Dalle prime elezioni politiche dell’Italia repubblicana il PCI, nonostante fosse stato sempre il secondo partito più votato, venne sempre escluso da ruoli di governo, proprio per la sua vicinanza all’Unione Sovietica. Il cambiamento più importante ci fu nel 1973, dopo il golpe fascista in Cile, in cui fu rovesciato il governo democraticamente eletto di Salvador Allende, di sinistra. Dopo quei fatti Berlinguer scrisse, sulla rivista del partito Rinascita, dei suoi timori per la possibilità che una svolta autoritaria come quella del Cile potesse avvenire anche in Italia, e della necessità che il PCI si accordasse con la DC, in quello che definì un «compromesso storico».

Era una linea sostenuta tra i democristiani soprattutto da Aldo Moro, ex presidente del Consiglio e allora presidente del partito: questo «compromesso» si concretizzò in minima parte nel 1976, con il cosiddetto governo della “non sfiducia” o della “solidarietà nazionale”: formule nate per descrivere un governo guidato dalla sola DC, con presidente del Consiglio Giulio Andreotti, a cui per la prima volta il PCI garantì un appoggio esterno astenendosi durante il voto di fiducia. L’obiettivo era trovare una legittimazione politica che fino a quel momento non c’era mai stata e di arrivare negli anni a seguire anche a ottenere ruoli di governo.

Nel giro di un paio d’anni però la situazione cambiò radicalmente: il 16 marzo del 1978, giorno previsto per la presentazione del nuovo governo Andreotti in cui per la prima volta il PCI avrebbe potuto votare la fiducia, le Brigate Rosse rapirono Moro e poi lo uccisero dopo 55 giorni di prigionia.

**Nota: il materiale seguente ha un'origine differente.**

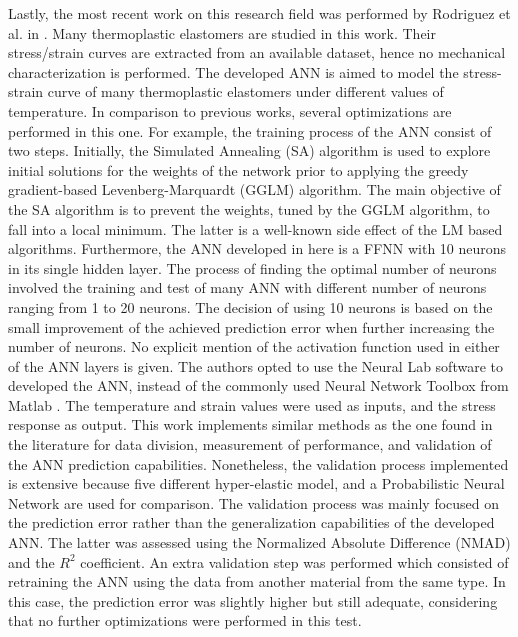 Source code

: Lastly, the most recent work on this research field was performed by Rodriguez et al. in \cite{rodriguez2019application}. Many thermoplastic elastomers are studied in this work. Their stress/strain curves are extracted from an available dataset, hence no mechanical characterization is performed. The developed ANN is aimed to model the stress-strain curve of many thermoplastic elastomers under different values of temperature. In comparison to previous works, several optimizations are performed in this one. For example, the training process of the ANN consist of two steps. Initially, the Simulated Annealing (SA) algorithm is used to explore initial solutions for the weights of the network prior to applying the greedy gradient-based Levenberg-Marquardt (GGLM) algorithm. The main objective of the SA algorithm is to prevent the weights, tuned by the GGLM algorithm, to fall into a local minimum. The latter is a well-known side effect of the LM based algorithms. Furthermore, the ANN developed in here is a FFNN with 10 neurons in its single hidden layer. The process of finding the optimal number of neurons involved the training and test of many ANN with different number of neurons ranging from 1 to 20 neurons. The decision of using 10 neurons is based on the small improvement of the achieved prediction error when further increasing the number of neurons. No explicit mention of the activation function used in either of the ANN layers is given. The authors opted to use the Neural Lab software to developed the ANN, instead of the commonly used Neural Network Toolbox from Matlab \textregistered{}. The temperature and strain values were used as inputs, and the stress response as output. This work implements similar methods as the one found in the literature for data division, measurement of performance, and validation of the ANN prediction capabilities. Nonetheless, the validation process implemented is extensive because five different hyper-elastic model, and a Probabilistic Neural Network are used for comparison. The validation process was mainly focused on the prediction error rather than the generalization capabilities of the developed ANN. The latter was assessed using the Normalized Absolute Difference (NMAD) and the $R^2$ coefficient. An extra validation step was performed which consisted of retraining the ANN using the data from another material from the same type. In this case, the prediction error was slightly higher but still adequate, considering that no further optimizations were performed in this test.

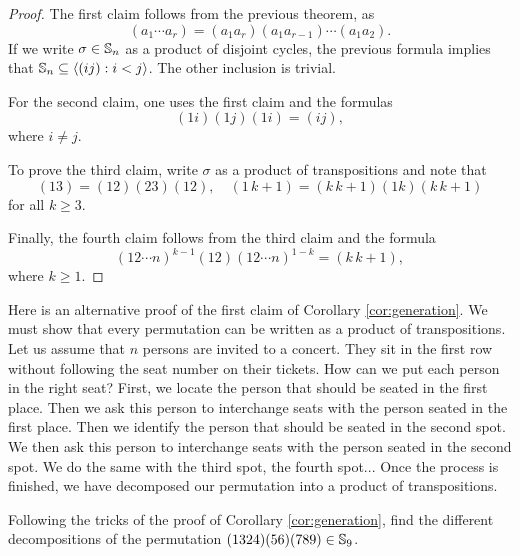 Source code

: \begin{proof}
        The first claim follows from the previous theorem, as 
        \[
        (a_1\cdots a_r)=(a_1a_r)(a_1a_{r-1})\cdots(a_1a_2).
        \]
        If we write $\sigma\in\mathbb{S}_n$ as a product of disjoint cycles, 
        the previous formula implies 
        that $\mathbb{S}_n\subseteq\langle (ij):i<j\rangle$. The other 
        inclusion is trivial. 

        For the second claim, one uses the first claim and the
        formulas 
        \[
        (1i)(1j)(1i)=(ij), 
        \]
        where $i\ne j$.

        To prove the third claim, write $\sigma$ as a product 
        of transpositions and 
        note that 
        \[
        (13)=(12)(23)(12),\quad
        (1\,k+1)=(k\,k+1)(1k)(k\,k+1)
        \]
        for all $k\geq3$.

        Finally, the fourth claim follows from 
        the third claim and 
        the formula 
        \[
        (12\cdots n)^{k-1}(12)(12\cdots n)^{1-k}=(k\,k+1),
        \]
        where $k\geq1$.
\end{proof}

Here is an alternative proof of
the first claim of Corollary 
\ref{cor:generation}. We must show that every 
permutation can be written as a product of transpositions. 
Let us assume that $n$ persons are invited to a concert. They sit
in the first row without following  
the seat number on their tickets. How can we put each person in 
the right seat? First, we locate the person that should be seated 
in the first place. Then we ask this person to 
interchange seats with the person seated in the first place. 
Then we identify the person 
that should be seated in the second spot. We then ask this person
to interchange seats with the person 
seated in the second spot. We do the same with the third spot, the fourth
spot... Once the process is finished, 
we have decomposed 
our permutation into a product of transpositions. 

\begin{exercise}
    Following the tricks of the proof of 
    Corollary \ref{cor:generation}, find the different
    decompositions of the permutation
    $(1324)(56)(789)\in\mathbb{S}_9$. 
\end{exercise}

Il PCI votò la fiducia dopo aver appreso del rapimento, quindi dando il suo pieno appoggio, ma di fatto con la morte di Moro finì anche la possibilità che il «compromesso storico» si concretizzasse del tutto.

Neanche un anno dopo, il governo Andreotti cadde e il PCI tornò all’opposizione; nel frattempo la DC iniziò a costruire una nuova alleanza con il Partito Socialista Italiano (PSI) di Bettino Craxi: alleanza che nel 1981 portò al cosiddetto “pentapartito”, una coalizione di governo che comprendeva anche Socialdemocratici, Liberali e Repubblicani, ai quali venne garantita un’alternanza alla guida del governo negli anni successivi.

Negli anni Ottanta il PCI di Berlinguer, di nuovo all’opposizione, impostò una nuova politica detta «terza via», alternativa alle vie tradizionali della socialdemocrazia e ai modelli sovietici, dopo aver dichiarato di ritenere conclusa la “spinta propulsiva” del comunismo dell’Est. In quegli stessi anni Berlinguer, per giustificare l’impossibilità di collaborazione con la DC, introdusse per la prima volta anche un nuovo tema, la «questione morale»: semplificando molto, secondo Berlinguer la crisi sociale ed economica del paese era dovuta soprattutto ai diffusi episodi di corruzione e malaffare nella politica, al clientelismo e alla disinvolta spartizione di cariche tra i partiti (specialmente quelli al potere, DC e PSI).

La questione morale fu un argomento che sarebbe stato alla base delle sue politiche negli ultimi anni di vita, e anche del suo ultimo comizio. Nel discorso nominò, tra i mali che affliggevano l’Italia, la loggia massonica P2, di cui nel 1981 si scoprì che facevano parte anche due ministri (il socialista Enrico Manca e il democristiano Franco Foschi) e 5 sottosegretari. In quel discorso ribadì anche la sua opposizione a un decreto approvato pochi mesi prima dal governo di Bettino Craxi che tagliava di tre punti percentuali la “scala mobile”, il sistema economico che adeguava i salari dei lavoratori al crescere dell’inflazione e del costo della vita.